18. Somut olayda idare tarafından düzenlenen kıymet takdir raporunda dava konusu taşınmazın tespit edilen metrekare birim fiyatına %43 oranında objektif değer artışı uygulanmak suretiyle 13,57 TL/m² bedel tespit edilmiş, İlk Derece Mahkemesince mahallinde yapılan keşif sonucu alınan bilirkişi kurulu raporunda taşınmazın Siirt Üniversitesine ve Siirt Havaalanına yakın olması, bölgede sanayileşmenin olmamasının arazinin rantını yükseltmesi gibi nedenlerle objektif değer artışı oranının %25 olarak uygulanması gerektiği belirtilmiştir. Bölge Adliye Mahkemesince de %25 oranında objektif değer artışı uygulanmasının usul ve yasaya uygun olduğu gerekçesiyle kıymet takdir raporunda tespit edilen fiyatın altında kalacak şekilde metrekare birim fiyatı tespit edilmek suretiyle direnme kararı verilmiştir.
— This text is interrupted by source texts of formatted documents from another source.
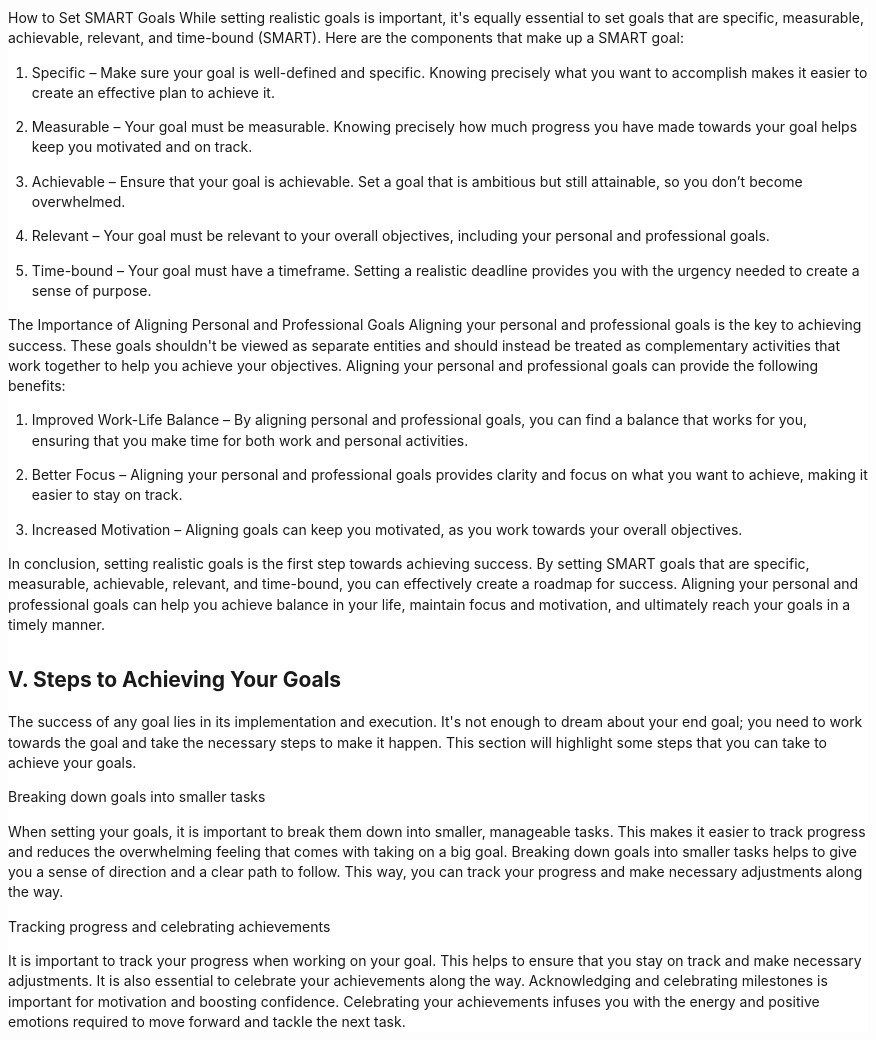 How to Set SMART Goals
While setting realistic goals is important, it's equally essential to set goals that are specific, measurable, achievable, relevant, and time-bound (SMART). Here are the components that make up a SMART goal:

1. Specific – Make sure your goal is well-defined and specific. Knowing precisely what you want to accomplish makes it easier to create an effective plan to achieve it.

2. Measurable – Your goal must be measurable. Knowing precisely how much progress you have made towards your goal helps keep you motivated and on track.

3. Achievable – Ensure that your goal is achievable. Set a goal that is ambitious but still attainable, so you don’t become overwhelmed.

4. Relevant – Your goal must be relevant to your overall objectives, including your personal and professional goals.

5. Time-bound – Your goal must have a timeframe. Setting a realistic deadline provides you with the urgency needed to create a sense of purpose.

The Importance of Aligning Personal and Professional Goals
Aligning your personal and professional goals is the key to achieving success. These goals shouldn't be viewed as separate entities and should instead be treated as complementary activities that work together to help you achieve your objectives. Aligning your personal and professional goals can provide the following benefits:

1. Improved Work-Life Balance – By aligning personal and professional goals, you can find a balance that works for you, ensuring that you make time for both work and personal activities.

2. Better Focus – Aligning your personal and professional goals provides clarity and focus on what you want to achieve, making it easier to stay on track.

3. Increased Motivation – Aligning goals can keep you motivated, as you work towards your overall objectives.

In conclusion, setting realistic goals is the first step towards achieving success. By setting SMART goals that are specific, measurable, achievable, relevant, and time-bound, you can effectively create a roadmap for success. Aligning your personal and professional goals can help you achieve balance in your life, maintain focus and motivation, and ultimately reach your goals in a timely manner.

## V. Steps to Achieving Your Goals

The success of any goal lies in its implementation and execution. It's not enough to dream about your end goal; you need to work towards the goal and take the necessary steps to make it happen. This section will highlight some steps that you can take to achieve your goals.

Breaking down goals into smaller tasks

When setting your goals, it is important to break them down into smaller, manageable tasks. This makes it easier to track progress and reduces the overwhelming feeling that comes with taking on a big goal. Breaking down goals into smaller tasks helps to give you a sense of direction and a clear path to follow. This way, you can track your progress and make necessary adjustments along the way.

Tracking progress and celebrating achievements

It is important to track your progress when working on your goal. This helps to ensure that you stay on track and make necessary adjustments. It is also essential to celebrate your achievements along the way. Acknowledging and celebrating milestones is important for motivation and boosting confidence. Celebrating your achievements infuses you with the energy and positive emotions required to move forward and tackle the next task.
19. Hâl böyle olunca tarafların karşılıklı iddia ve savunmalarına, dosyadaki tutanak ve kanıtlara, bozma kararında açıklanan gerektirici nedenlere ve özellikle taşınmazın bilirkişi raporunda yazılı özellikleri, konumu ve yerleşim yerine mesafesi gözetilerek gelir metoduna göre tespit edilen metrekare birim fiyatına %25 oranından daha fazla objektif değer artırıcı unsur ilave edilmesi gerektiği cihetle iki numaralı uyuşmazlık yönünden Hukuk Genel Kurulunca da benimsenen Özel Daire bozma kararına uyulması gerekirken önceki hükümde direnilmesi doğru olmamıştır.
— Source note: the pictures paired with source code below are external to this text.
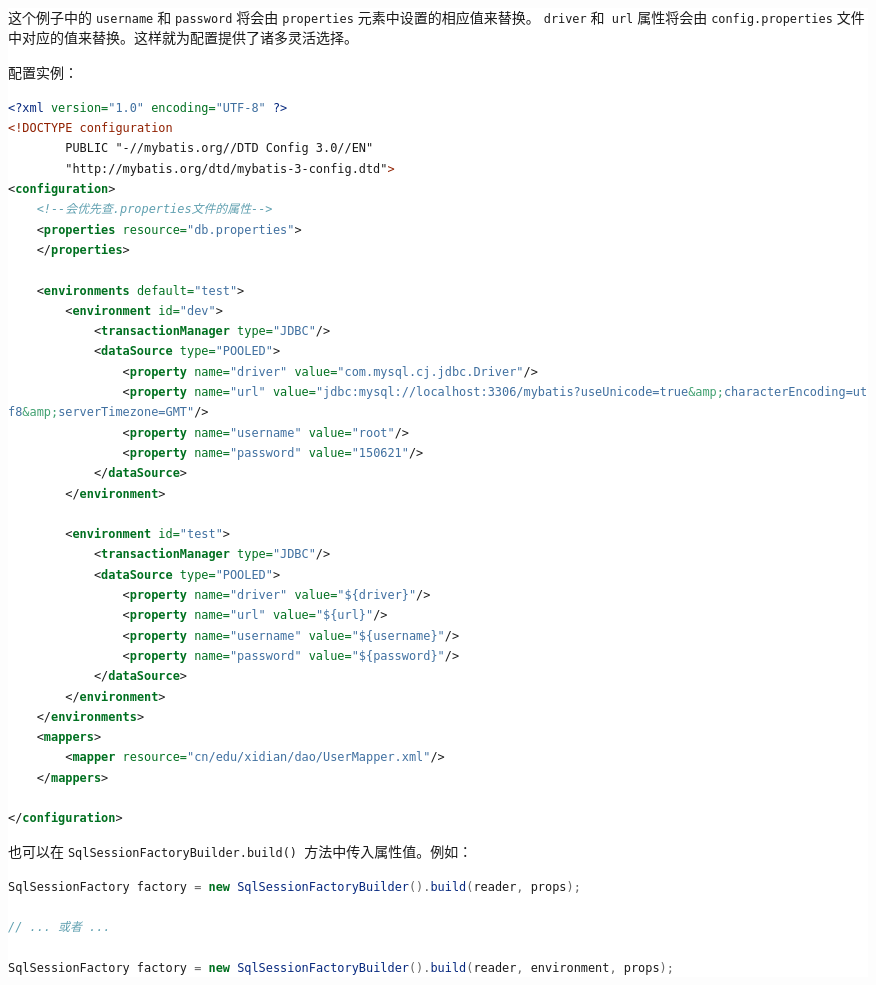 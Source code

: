 这个例子中的 `username` 和 `password` 将会由 `properties` 元素中设置的相应值来替换。 `driver` 和` url` 属性将会由 `config.properties` 文件中对应的值来替换。这样就为配置提供了诸多灵活选择。

配置实例：

```xml
<?xml version="1.0" encoding="UTF-8" ?>
<!DOCTYPE configuration
        PUBLIC "-//mybatis.org//DTD Config 3.0//EN"
        "http://mybatis.org/dtd/mybatis-3-config.dtd">
<configuration>
	<!--会优先查.properties文件的属性-->
    <properties resource="db.properties">
    </properties>
    
    <environments default="test">
        <environment id="dev">
            <transactionManager type="JDBC"/>
            <dataSource type="POOLED">
                <property name="driver" value="com.mysql.cj.jdbc.Driver"/>
                <property name="url" value="jdbc:mysql://localhost:3306/mybatis?useUnicode=true&amp;characterEncoding=utf8&amp;serverTimezone=GMT"/>
                <property name="username" value="root"/>
                <property name="password" value="150621"/>
            </dataSource>
        </environment>

        <environment id="test">
            <transactionManager type="JDBC"/>
            <dataSource type="POOLED">
                <property name="driver" value="${driver}"/>
                <property name="url" value="${url}"/>
                <property name="username" value="${username}"/>
                <property name="password" value="${password}"/>
            </dataSource>
        </environment>
    </environments>
    <mappers>
        <mapper resource="cn/edu/xidian/dao/UserMapper.xml"/>
    </mappers>

</configuration>
```



也可以在 `SqlSessionFactoryBuilder.build() `方法中传入属性值。例如：

```java
SqlSessionFactory factory = new SqlSessionFactoryBuilder().build(reader, props);

// ... 或者 ...

SqlSessionFactory factory = new SqlSessionFactoryBuilder().build(reader, environment, props);
```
20. Bu nedenle iki numaralı uyuşmazlık yönünden de direnme kararı bozulmalıdır.

IX. KARAR

Açıklanan sebeplerle;

I- A bendinde belirtilen gerekçelerle davacı idare vekilinin direnme kararına yönelik temyiz isteminin hukuki yarar yokluğundan REDDİNE,

II- B bendinde belirtilen gerekçelerle,

(1) ve (2) numaralı uyuşmazlıklar yönünden davalı vekilinin temyiz itirazlarının kabulü ile direnme kararının Özel Daire bozma kararında gösterilen nedenlerle BOZULMASINA,

İstek hâlinde temyiz peşin harcının yatırana geri verilmesine,
Dosyanın 6100 sayılı Kanun’un 373. maddesinin 2. fıkrası uyarınca kararı veren Bölge Adliye Mahkemesine gönderilmesine,

21.05.2025 tarihinde oy birliğiyle kesin olarak karar verildi.